To do → Return every line in the entries below where the word "azure" shows up.

Material for this exercise Block Start

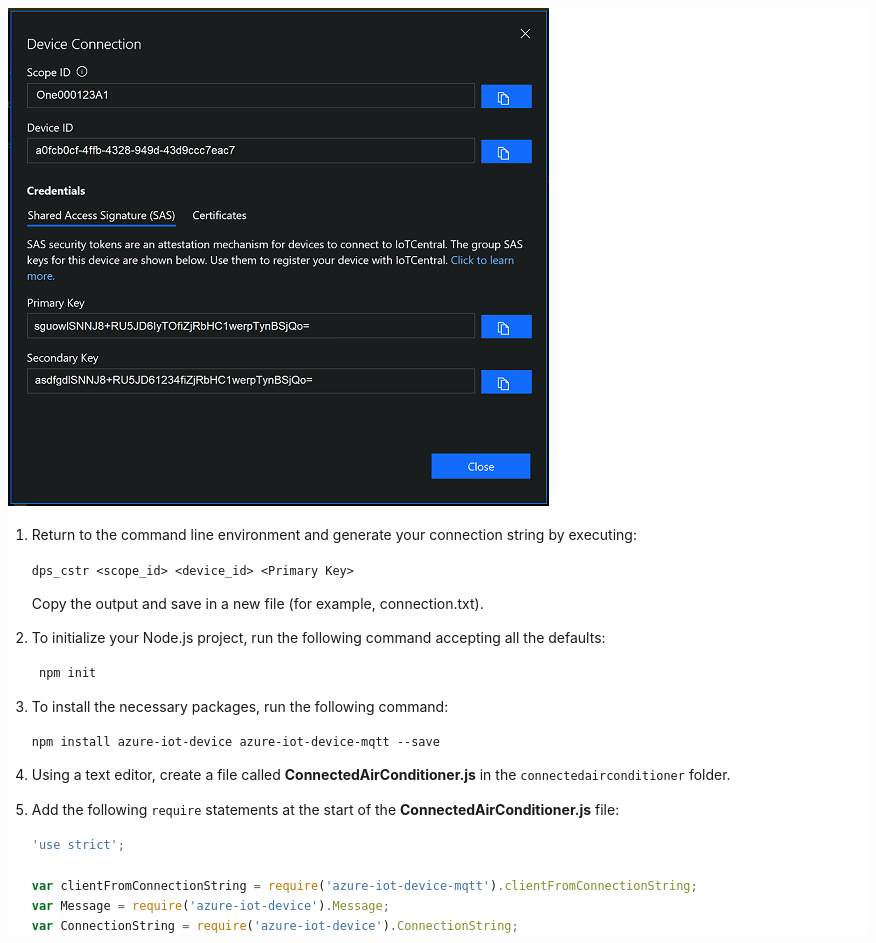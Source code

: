    ![Connection details](media/tutorial-add-device/device-connect.PNG)

1. Return to the command line environment and generate your connection string by executing:

   ```cmd/sh
   dps_cstr <scope_id> <device_id> <Primary Key>
   ```
   
   Copy the output and save in a new file (for example, connection.txt).

1. To initialize your Node.js project, run the following command accepting all the defaults:

   ```cmd/sh
    npm init
   ```

1. To install the necessary packages, run the following command:

   ```cmd/sh
   npm install azure-iot-device azure-iot-device-mqtt --save
   ```

1. Using a text editor, create a file called **ConnectedAirConditioner.js** in the `connectedairconditioner` folder.

1. Add the following `require` statements at the start of the **ConnectedAirConditioner.js** file:

   ```javascript
   'use strict';

   var clientFromConnectionString = require('azure-iot-device-mqtt').clientFromConnectionString;
   var Message = require('azure-iot-device').Message;
   var ConnectionString = require('azure-iot-device').ConnectionString;
   ```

Material for this exercise Block End

Written reply →
   npm install azure-iot-device azure-iot-device-mqtt --save
   var clientFromConnectionString = require('azure-iot-device-mqtt').clientFromConnectionString;
   var Message = require('azure-iot-device').Message;
   var ConnectionString = require('azure-iot-device').ConnectionString;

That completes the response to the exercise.